The hope associated with an option combines the results of the evaluation of...

  • static factors ("It's good for Bill to work evenings.)"
  • dynamic factors based on decisions made up to this point ("It would be bad for Sally to work today; she has already worked five days in a row.")
  • strategic factors based on what has been learned in previous tries ("This option worked really well last time.")
Static and dynamic factors are particular to the problem domain. Implementing them in software is easy -- for each one, you write a bit of code that evaluates the factor and returns a goodness value. Such code tends to be of low complexity. If you want to add one more constraint, you add one more bit of code.

The strategic factors control how the solution space is searched - the balance between trying new things and trying to improve the old ones.

Fear, Greed and Curiosity

The primary strategic factors in the high-hope stategy are hope are fear, greed and curiosity. These factors persist from try to try, and they change as a result of tries.

Fear is the feeling that something bad may happen. Fear causes you to avoid an option that has been a problem in the past. Fear starts at Neutral and becomes more negative as an option is involved in unsuccessful tries.

Greed is the feeling that you know how to make something good happen. Greed attracts you to options that have worked well in the past. Greed starts at Neutral and becomes more positive as an option is involved in successful tries.

Curiosity is the feeling that an untried option might turn out well. Curiosity attracts you to options that might turn out even better than any you have already tried. Curiosity about an apparently acceptable option starts low and increases as an option is rejected during tries.

Hope is a Sum

A hope resolves to a goodness. Hope factors that contribute to a hope resolve to a goodnesses. They can be combined by summing, so long as goodnesses are implemented like...

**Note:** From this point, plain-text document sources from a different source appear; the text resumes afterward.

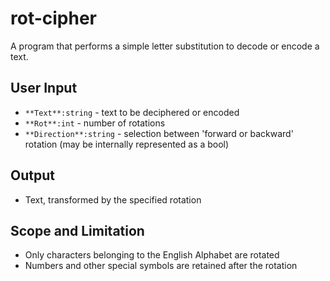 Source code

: # rot-cipher
A program that performs a simple letter substitution to decode or encode a text. 

## User Input
- `**Text**:string` - text to be deciphered or encoded
- `**Rot**:int` - number of rotations
- `**Direction**:string` - selection between 'forward or backward' rotation (may be internally represented as a bool)

## Output
- Text, transformed by the specified rotation

## Scope and Limitation
- Only characters belonging to the English Alphabet are rotated
- Numbers and other special symbols are retained after the rotation
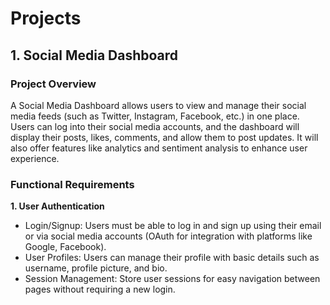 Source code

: # Projects
## 1. Social Media Dashboard
### Project Overview
A Social Media Dashboard allows users to view and manage their social media feeds (such as Twitter, Instagram, Facebook, etc.) in one place. Users can log into their social media accounts, and the dashboard will display their posts, likes, comments, and allow them to post updates. It will also offer features like analytics and sentiment analysis to enhance user experience.
### Functional Requirements
**1. User Authentication**
- Login/Signup: Users must be able to log in and sign up using their email or via social media accounts (OAuth for integration with platforms like Google, Facebook).
- User Profiles: Users can manage their profile with basic details  such as username, profile picture, and bio.
- Session Management: Store user sessions for easy navigation between pages without requiring a new login.

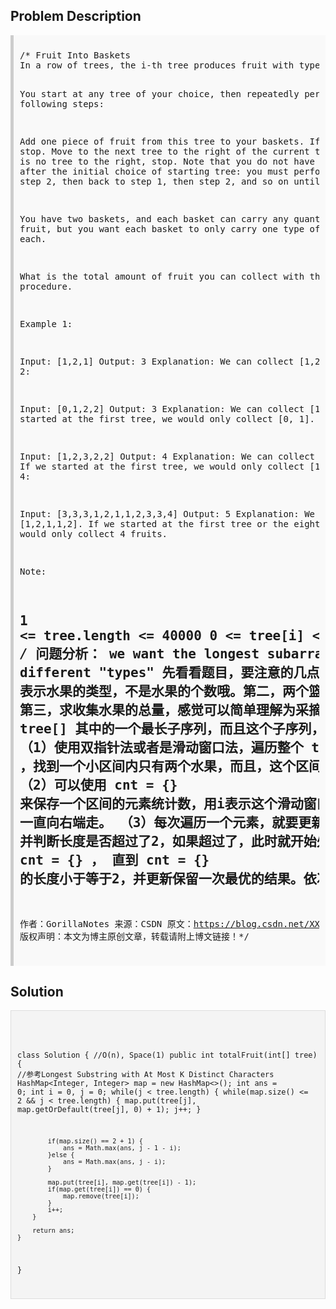 <style>
  .comment-block { background-color: #f9f9f9; padding: 10px; border-left: 5px solid #ccc; }
  .code-block { background-color: #f4f4f4; padding: 10px; border: 1px solid #ddd; }
</style>

<h2>Problem Description</h2>
<div class='comment-block'>
<pre>
/* Fruit Into Baskets
In a row of trees, the i-th tree produces fruit with type tree[i].

You start at any tree of your choice, then repeatedly perform the following steps:

Add one piece of fruit from this tree to your baskets.  If you cannot, stop.
Move to the next tree to the right of the current tree.  If there is no tree to the right, stop.
Note that you do not have any choice after the initial choice of starting tree: you must perform step 1, 
then step 2, then back to step 1, then step 2, and so on until you stop.

You have two baskets, and each basket can carry any quantity of fruit, but you want each basket to only carry one type of fruit each.

What is the total amount of fruit you can collect with this procedure.

Example 1:

Input: [1,2,1]
Output: 3
Explanation: We can collect [1,2,1].
Example 2:

Input: [0,1,2,2]
Output: 3
Explanation: We can collect [1,2,2].
If we started at the first tree, we would only collect [0, 1].
Example 3:

Input: [1,2,3,2,2]
Output: 4
Explanation: We can collect [2,3,2,2].
If we started at the first tree, we would only collect [1, 2].
Example 4:

Input: [3,3,3,1,2,1,1,2,3,3,4]
Output: 5
Explanation: We can collect [1,2,1,1,2].
If we started at the first tree or the eighth tree, we would only collect 4 fruits.
 

Note:

1 <= tree.length <= 40000
0 <= tree[i] < tree.length
*/
/* 问题分析： we want the longest subarray with at most two different "types"
先看看题目，要注意的几点，第一，tree[i] 表示水果的类型，不是水果的个数哦。第二，两个篮子，只能获取两种水果，
第三，求收集水果的总量，感觉可以简单理解为采摘树的棵树。现在就可以理解为，就是，获取 tree[] 其中的一个最长子序列，而且这个子序列，只有两种水果。
解题思路：
（1）使用双指针法或者是滑动窗口法，遍历整个 tree[] ，找到一个小区间内只有两个水果，而且，这个区间的长度是所有子区间最长的，即可。
（2）可以使用 cnt = {} 来保存一个区间的元素统计数，用i表示这个滑动窗口的左端，j表示换的窗口的右端，j随着遍历tree[] 一直向右端走。
（3）每次遍历一个元素，就要更新 cnt = {} 并判断长度是否超过了2，如果超过了，此时就开始处理左端点i，i开始向右移动，同时更新 cnt = {} ，
直到 cnt = {} 的长度小于等于2，并更新保留一次最优的结果。依次类推，直到结束。
--------------------- 
作者：GorillaNotes 
来源：CSDN 
原文：https://blog.csdn.net/XX_123_1_RJ/article/details/82828570 
版权声明：本文为博主原创文章，转载请附上博文链接！*/
</pre>
</div>

<h2>Solution</h2>
<div class='code-block'>
<pre><code class='language-java'>


class Solution { //O(n), Space(1)
    public int totalFruit(int[] tree) { //参考Longest Substring with At Most K Distinct Characters
        HashMap<Integer, Integer> map = new HashMap<>();
        int ans = 0;
        int i = 0, j = 0;
        while(j < tree.length) {
            while(map.size() <= 2 && j < tree.length) {
                map.put(tree[j], map.getOrDefault(tree[j], 0) + 1);
                j++;
            }
            
            if(map.size() == 2 + 1) {
                ans = Math.max(ans, j - 1 - i);
            }else {
                ans = Math.max(ans, j - i);
            }
            
            map.put(tree[i], map.get(tree[i]) - 1);
            if(map.get(tree[i]) == 0) {
                map.remove(tree[i]);
            }
            i++;
        }
        
        return ans;
    }
}</code></pre>
</div>
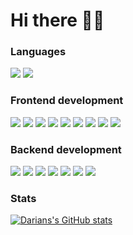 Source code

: # Hi there 🙌🏼

<!--

Here are some ideas to get you started:

- 🔭 I’m currently working on ...
- 🌱 I’m currently learning ...
- 👯 I’m looking to collaborate on ...
- 🤔 I’m looking for help with ...
- 💬 Ask me about ...
- 📫 How to reach me: ...
- 😄 Pronouns: ...
- ⚡ Fun fact: ...
-->


### Languages
<p align-"left">
<img src="https://img.shields.io/badge/javascript-ffeb3b?style=for-the-badge&logo=javascript&logoColor=black">
<img src="https://img.shields.io/badge/typescript-037acb?style=for-the-badge&logo=typescript&logoColor=white">
</p>

### Frontend development
<p align-"left">
<img src="https://img.shields.io/badge/html5-cf5533?style=for-the-badge&logo=html5&logoColor=white">
<img src="https://img.shields.io/badge/react-5ed3f3?style=for-the-badge&logo=react&logoColor=black">
<img src="https://img.shields.io/badge/css3-254bdd?style=for-the-badge&logo=css3&logoColor=white">
<img src="https://img.shields.io/badge/react-5ed3f3?style=for-the-badge&logo=react&logoColor=black">
<img src="https://img.shields.io/badge/nextjs-000000?style=for-the-badge&logo=next.js&logoColor=white">
<img src="https://img.shields.io/badge/angular-dd0031?style=for-the-badge&logo=angular&logoColor=white">
<img src="https://img.shields.io/badge/tailwindcss-38b2ac?style=for-the-badge&logo=tailwind-css&logoColor=white">
<img src="https://img.shields.io/badge/threejs-000000?style=for-the-badge&logo=three.js&logoColor=white">
<img src="https://img.shields.io/badge/redux-764abc?style=for-the-badge&logo=redux&logoColor=white">
</p>

### Backend development
<p align-"left">
<img src="https://img.shields.io/badge/node.js-87bf01?style=for-the-badge&logo=node.js&logoColor=white">
<img src="https://img.shields.io/badge/express-f5f5f5?style=for-the-badge&logo=express&logoColor=black">
<img src="https://img.shields.io/badge/koa-eaeaea?style=for-the-badge&logo=koa&logoColor=black">
<img src="https://img.shields.io/badge/postgresql-31658c?style=for-the-badge&logo=postgresql&logoColor=white">
<img src="https://img.shields.io/badge/prisma-0c3249?style=for-the-badge&logo=prisma&logoColor=white">
<img src="https://img.shields.io/badge/mongodb-4caf50?style=for-the-badge&logo=mongodb&logoColor=white">
<img src="https://img.shields.io/badge/graphql-e10098?style=for-the-badge&logo=graphql&logoColor=white">
</p>

### Stats
[![Darians's GitHub stats](https://github-readme-stats.vercel.app/api?username=DarianPiro)]()
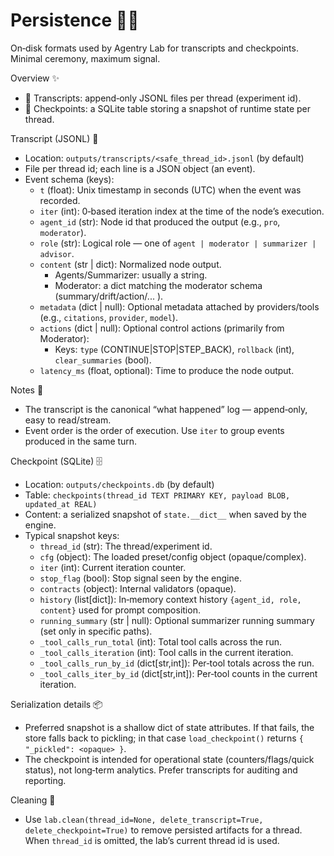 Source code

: # Persistence 📜💾

On‑disk formats used by Agentry Lab for transcripts and checkpoints. Minimal ceremony, maximum signal.

Overview ✨
- 📜 Transcripts: append‑only JSONL files per thread (experiment id).
- 💾 Checkpoints: a SQLite table storing a snapshot of runtime state per thread.

Transcript (JSONL) 🧾
- Location: `outputs/transcripts/<safe_thread_id>.jsonl` (by default)
- File per thread id; each line is a JSON object (an event).
- Event schema (keys):
  - `t` (float): Unix timestamp in seconds (UTC) when the event was recorded.
  - `iter` (int): 0‑based iteration index at the time of the node’s execution.
  - `agent_id` (str): Node id that produced the output (e.g., `pro`, `moderator`).
  - `role` (str): Logical role — one of `agent | moderator | summarizer | advisor`.
  - `content` (str | dict): Normalized node output.
    - Agents/Summarizer: usually a string.
    - Moderator: a dict matching the moderator schema (summary/drift/action/... ).
  - `metadata` (dict | null): Optional metadata attached by providers/tools (e.g., `citations`, `provider`, `model`).
  - `actions` (dict | null): Optional control actions (primarily from Moderator):
    - Keys: `type` (CONTINUE|STOP|STEP_BACK), `rollback` (int), `clear_summaries` (bool).
  - `latency_ms` (float, optional): Time to produce the node output.

Notes 📝
- The transcript is the canonical “what happened” log — append‑only, easy to read/stream.
- Event order is the order of execution. Use `iter` to group events produced in the same turn.

Checkpoint (SQLite) 🗄️
- Location: `outputs/checkpoints.db` (by default)
- Table: `checkpoints(thread_id TEXT PRIMARY KEY, payload BLOB, updated_at REAL)`
- Content: a serialized snapshot of `state.__dict__` when saved by the engine.
- Typical snapshot keys:
  - `thread_id` (str): The thread/experiment id.
  - `cfg` (object): The loaded preset/config object (opaque/complex).
  - `iter` (int): Current iteration counter.
  - `stop_flag` (bool): Stop signal seen by the engine.
  - `contracts` (object): Internal validators (opaque).
  - `history` (list[dict]): In‑memory context history `{agent_id, role, content}` used for prompt composition.
  - `running_summary` (str | null): Optional summarizer running summary (set only in specific paths).
  - `_tool_calls_run_total` (int): Total tool calls across the run.
  - `_tool_calls_iteration` (int): Tool calls in the current iteration.
  - `_tool_calls_run_by_id` (dict[str,int]): Per‑tool totals across the run.
  - `_tool_calls_iter_by_id` (dict[str,int]): Per‑tool counts in the current iteration.

Serialization details 📦
- Preferred snapshot is a shallow dict of state attributes. If that fails, the store falls back to pickling; in that case `load_checkpoint()` returns `{ "_pickled": <opaque> }`.
- The checkpoint is intended for operational state (counters/flags/quick status), not long‑term analytics. Prefer transcripts for auditing and reporting.

Cleaning 🧹
- Use `lab.clean(thread_id=None, delete_transcript=True, delete_checkpoint=True)` to remove persisted artifacts for a thread. When `thread_id` is omitted, the lab’s current thread id is used.
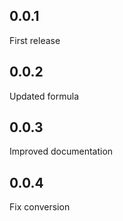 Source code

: ## 0.0.1
First release

## 0.0.2
Updated formula

## 0.0.3
Improved documentation

## 0.0.4
Fix conversion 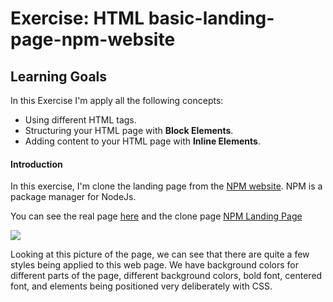 # Exercise: HTML basic-landing-page-npm-website

## Learning Goals

In this Exercise I'm apply all the following concepts:

- Using different HTML tags.
- Structuring your HTML page with **Block Elements**.
- Adding content to your HTML page with **Inline Elements**.


#### Introduction

In this exercise, I'm clone the landing page from the [NPM website](https://www.npmjs.com/).  NPM is a package manager for NodeJs.

You can see the real page [here](https://www.npmjs.com/) and the clone page [NPM Landing Page](https://gabogarciam.github.io/basic-landing-page-npm-website/)


![](https://s3-eu-west-1.amazonaws.com/ih-materials/uploads/upload_62881782971caae2736b5990926e05d9.png)


Looking at this picture of the page, we can see that there are quite a few styles being applied to this web page. We have background colors for different parts of the page, different background colors, bold font, centered font, and elements being positioned very deliberately with CSS.
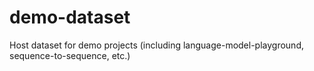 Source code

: # demo-dataset
Host dataset for demo projects (including language-model-playground, sequence-to-sequence, etc.)
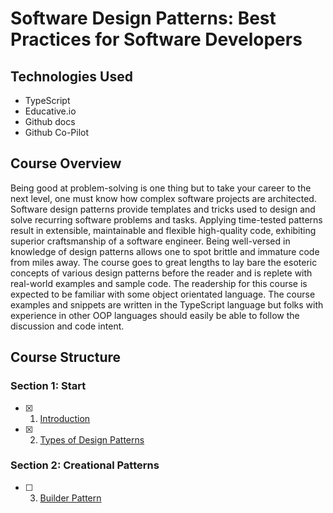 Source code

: # Software Design Patterns: Best Practices for Software Developers

## Technologies Used
* TypeScript
* Educative.io
* Github docs
* Github Co-Pilot

## Course Overview
Being good at problem-solving is one thing but to take your career to the next level, 
one must know how complex software projects are architected. Software design patterns 
provide templates and tricks used to design and solve recurring software problems and 
tasks. Applying time-tested patterns result in extensible, maintainable and flexible 
high-quality code, exhibiting superior craftsmanship of a software engineer. Being 
well-versed in knowledge of design patterns allows one to spot brittle and immature code 
from miles away. The course goes to great lengths to lay bare the esoteric concepts of 
various design patterns before the reader and is replete with real-world examples and sample code.
The readership for this course is expected to be familiar with some object orientated language. 
The course examples and snippets are written in the TypeScript language but folks with experience 
in other OOP languages should easily be able to follow the discussion and code intent.

## Course Structure
### Section 1: Start
- [x] 1. [Introduction](start/Introduction.md)
- [x] 2. [Types of Design Patterns](start/Types.md)

### Section 2: Creational Patterns
- [ ] 3. [Builder Pattern](creational/Builder.md)

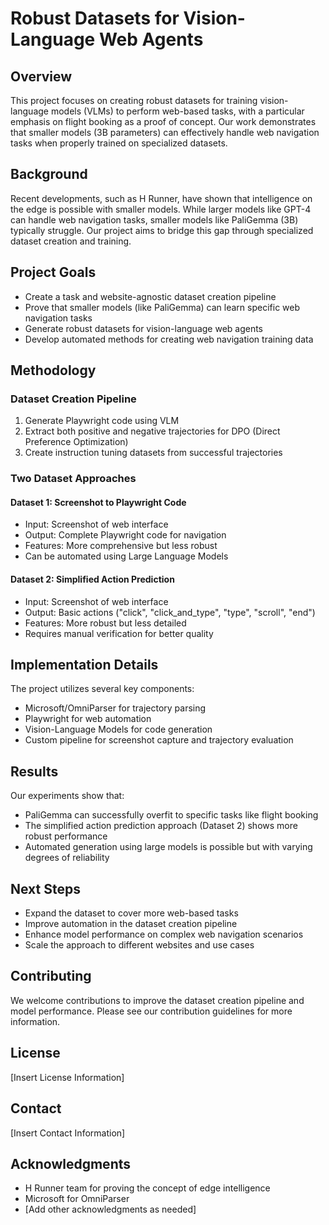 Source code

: # Robust Datasets for Vision-Language Web Agents

## Overview
This project focuses on creating robust datasets for training vision-language models (VLMs) to perform web-based tasks, with a particular emphasis on flight booking as a proof of concept. Our work demonstrates that smaller models (3B parameters) can effectively handle web navigation tasks when properly trained on specialized datasets.

## Background
Recent developments, such as H Runner, have shown that intelligence on the edge is possible with smaller models. While larger models like GPT-4 can handle web navigation tasks, smaller models like PaliGemma (3B) typically struggle. Our project aims to bridge this gap through specialized dataset creation and training.

## Project Goals
- Create a task and website-agnostic dataset creation pipeline
- Prove that smaller models (like PaliGemma) can learn specific web navigation tasks
- Generate robust datasets for vision-language web agents
- Develop automated methods for creating web navigation training data

## Methodology

### Dataset Creation Pipeline
1. Generate Playwright code using VLM
2. Extract both positive and negative trajectories for DPO (Direct Preference Optimization)
3. Create instruction tuning datasets from successful trajectories

### Two Dataset Approaches

#### Dataset 1: Screenshot to Playwright Code
- Input: Screenshot of web interface
- Output: Complete Playwright code for navigation
- Features: More comprehensive but less robust
- Can be automated using Large Language Models

#### Dataset 2: Simplified Action Prediction
- Input: Screenshot of web interface
- Output: Basic actions ("click", "click_and_type", "type", "scroll", "end")
- Features: More robust but less detailed
- Requires manual verification for better quality

## Implementation Details
The project utilizes several key components:
- Microsoft/OmniParser for trajectory parsing
- Playwright for web automation
- Vision-Language Models for code generation
- Custom pipeline for screenshot capture and trajectory evaluation

## Results
Our experiments show that:
- PaliGemma can successfully overfit to specific tasks like flight booking
- The simplified action prediction approach (Dataset 2) shows more robust performance
- Automated generation using large models is possible but with varying degrees of reliability

## Next Steps
- Expand the dataset to cover more web-based tasks
- Improve automation in the dataset creation pipeline
- Enhance model performance on complex web navigation scenarios
- Scale the approach to different websites and use cases

## Contributing
We welcome contributions to improve the dataset creation pipeline and model performance. Please see our contribution guidelines for more information.

## License
[Insert License Information]

## Contact
[Insert Contact Information]

## Acknowledgments
- H Runner team for proving the concept of edge intelligence
- Microsoft for OmniParser
- [Add other acknowledgments as needed]
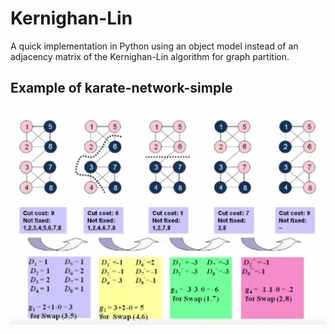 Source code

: # Kernighan-Lin

A quick implementation in Python using an object model instead of an adjacency matrix of the Kernighan-Lin algorithm for graph partition.

## Example of karate-network-simple
<img src="./kernighan_lin_simple_case.png" alt="kernighan_lin_simple_case.png" style="width:600px;"/>

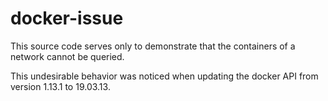 # docker-issue

This source code serves only to demonstrate that the containers of a network
cannot be queried.

This undesirable behavior was noticed when updating the docker API from version
1.13.1 to 19.03.13.
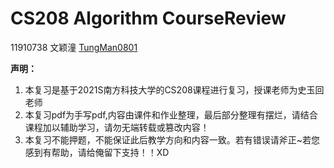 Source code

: # CS208 Algorithm CourseReview

11910738 文颖潼 [TungMan0801](https://github.com/TungMan0801)

**声明：**

1. 本复习是基于2021S南方科技大学的CS208课程进行复习，授课老师为史玉回老师
2. 本复习pdf为手写pdf,内容由课件和作业整理，最后部分整理有摆烂，请结合课程加以辅助学习，请勿无端转载或篡改内容！
3. 本复习不能押题，不能保证此后教学方向和内容一致。若有错误请斧正~若您感到有帮助，请给俺留下支持！！XD
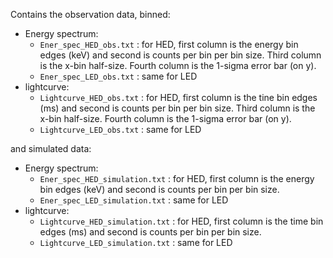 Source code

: Contains the observation data, binned:
* Energy spectrum:
    * `Ener_spec_HED_obs.txt` : for HED, first column is the energy bin edges (keV) and second is counts per bin per bin size. Third column is the x-bin half-size. Fourth column is the 1-sigma error bar (on y).
    * `Ener_spec_LED_obs.txt` : same for LED
* lightcurve:
    * `Lightcurve_HED_obs.txt` : for HED, first column is the tine bin edges (ms) and second is counts per bin per bin size. Third column is the x-bin half-size. Fourth column is the 1-sigma error bar (on y).
    * `Lightcurve_LED_obs.txt` : same for LED

and simulated data:
* Energy spectrum:
    * `Ener_spec_HED_simulation.txt` : for HED, first column is the energy bin edges (keV) and second is counts per bin per bin size.
    * `Ener_spec_LED_simulation.txt` : same for LED
* lightcurve:
    * `Lightcurve_HED_simulation.txt` : for HED, first column is the time bin edges (ms) and second is counts per bin per bin size.
    * `Lightcurve_LED_simulation.txt` : same for LED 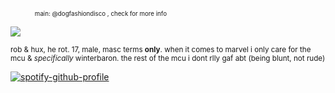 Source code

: <sub><sub>　　　　main: @dogfashiondisco , check for more info</sub></sub>

![](https://files.catbox.moe/x8i9fi.gif)

<sub>rob & hux, he rot. 17, male, masc terms **only**. when it comes to marvel i only care for the mcu & *specifically* winterbaron. the rest of the mcu i dont rlly gaf abt (being blunt, not rude)</sub>

[![spotify-github-profile](https://spotify-github-profile.kittinanx.com/api/view?uid=autumngray08&cover_image=true&theme=novatorem&show_offline=false&background_color=121212&interchange=false&bar_color=ff0000&bar_color_cover=false)](https://github.com/kittinan/spotify-github-profile)
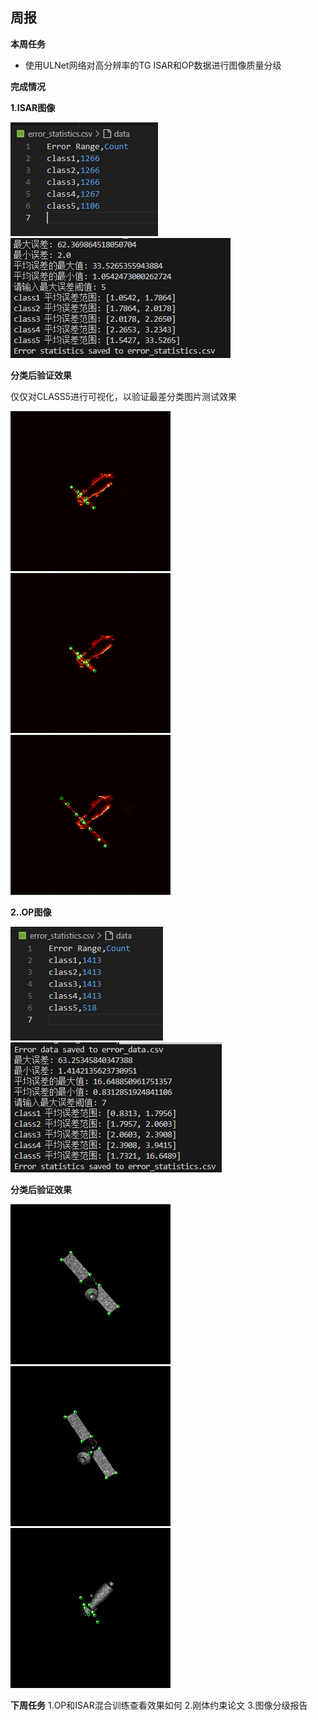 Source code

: ## 周报

**本周任务**

 - 使用ULNet网络对高分辨率的TG  ISAR和OP数据进行图像质量分级
 
 
**完成情况**

**1.ISAR图像**

 ![](/2025/2025.4.20/img/4.png)
  ![输入图片说明](/2025/2025.4.20/img/5.png)

**分类后验证效果**

仅仅对CLASS5进行可视化，以验证最差分类图片测试效果

![输入图片说明](/2025/2025.4.20/img/1.bmp)
![输入图片说明](/2025/2025.4.20/img/2.bmp)
![输入图片说明](/2025/2025.4.20/img/3.bmp)

**2..OP图像**

![输入图片说明](/2025/2025.4.20/img/6.png)
![输入图片说明](/2025/2025.4.20/img/7.png)

**分类后验证效果**

![输入图片说明](/2025/2025.4.20/img/8.bmp)
![输入图片说明](/2025/2025.4.20/img/9.bmp)
![输入图片说明](/2025/2025.4.20/img/10.bmp)

**下周任务**
1.OP和ISAR混合训练查看效果如何
2.刚体约束论文
3.图像分级报告

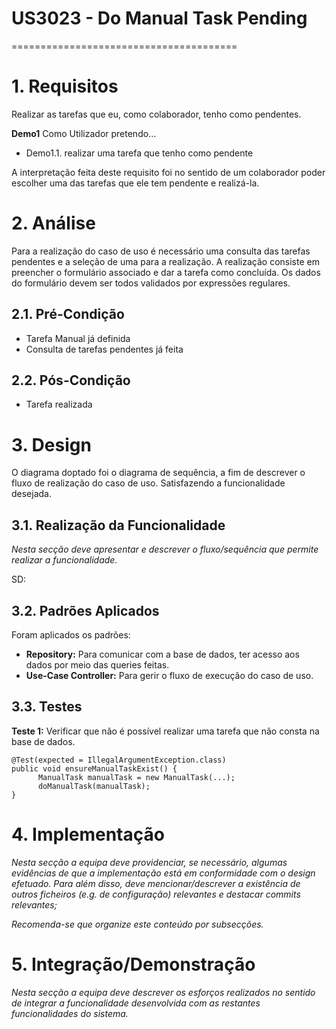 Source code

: # US3023 - Do Manual Task Pending
=======================================


# 1. Requisitos

Realizar as tarefas que eu, como colaborador, tenho como pendentes.

**Demo1** Como Utilizador pretendo...

- Demo1.1. realizar uma tarefa que tenho como pendente

A interpretação feita deste requisito foi no sentido de um colaborador poder escolher uma das tarefas 
que ele tem pendente e realizá-la.

# 2. Análise

Para a realização do caso de uso é necessário uma consulta das tarefas pendentes e a 
seleção de uma para a realização. A realização consiste em preencher o formulário 
associado e dar a tarefa como concluída. Os dados do formulário devem ser todos validados
por expressões regulares.

## 2.1. Pré-Condição
* Tarefa Manual já definida
* Consulta de tarefas pendentes já feita


## 2.2. Pós-Condição
* Tarefa realizada

# 3. Design

O diagrama doptado foi o diagrama de sequência, a fim de descrever o fluxo de realização do caso de uso.
Satisfazendo a funcionalidade desejada.

## 3.1. Realização da Funcionalidade

*Nesta secção deve apresentar e descrever o fluxo/sequência que permite realizar a funcionalidade.*

SD:

## 3.2. Padrões Aplicados

Foram aplicados os padrões:
* **Repository:** Para comunicar com a base de dados, ter acesso aos dados
  por meio das queries feitas.
* **Use-Case Controller:** Para gerir o fluxo de execução do caso de uso.

## 3.3. Testes 

**Teste 1:** Verificar que não é possível realizar uma tarefa que não consta na base de dados.

	@Test(expected = IllegalArgumentException.class)
    public void ensureManualTaskExist() {
          ManualTask manualTask = new ManualTask(...);
          doManualTask(manualTask);
	}

# 4. Implementação

*Nesta secção a equipa deve providenciar, se necessário, algumas evidências de que a implementação está em conformidade com o design efetuado. Para além disso, deve mencionar/descrever a existência de outros ficheiros (e.g. de configuração) relevantes e destacar commits relevantes;*

*Recomenda-se que organize este conteúdo por subsecções.*

# 5. Integração/Demonstração

*Nesta secção a equipa deve descrever os esforços realizados no sentido de integrar a funcionalidade desenvolvida com as restantes funcionalidades do sistema.*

            VeryVeryBad       =   -1024
            VeryBad           =    -512
            QuiteBad          =    -256
            Bad               =     -64
            FairlyBad         =     -32
            SomewhatBad       =      -8
            SlightlyBad       =      -2
            VerySlightlyBad   =      -1
            Neutral           =       0
            VerySlightlyGood  =       1
            SlightlyGood      =       2
            SomewhatGood      =       3
            FairlyGood        =       4
            Good              =       5
            QuiteGood         =       6
            VeryGood          =       7
            VeryVeryGood      =       8
The lack of symmetry around Neutral is a reflection of the fact that the worse an aspect is, the more important it is. There may be, for example, a variety of good aspects to setting the alarm clock an hour later, but if one of the aspects is probably getting fired, it's probably a bad thing to do.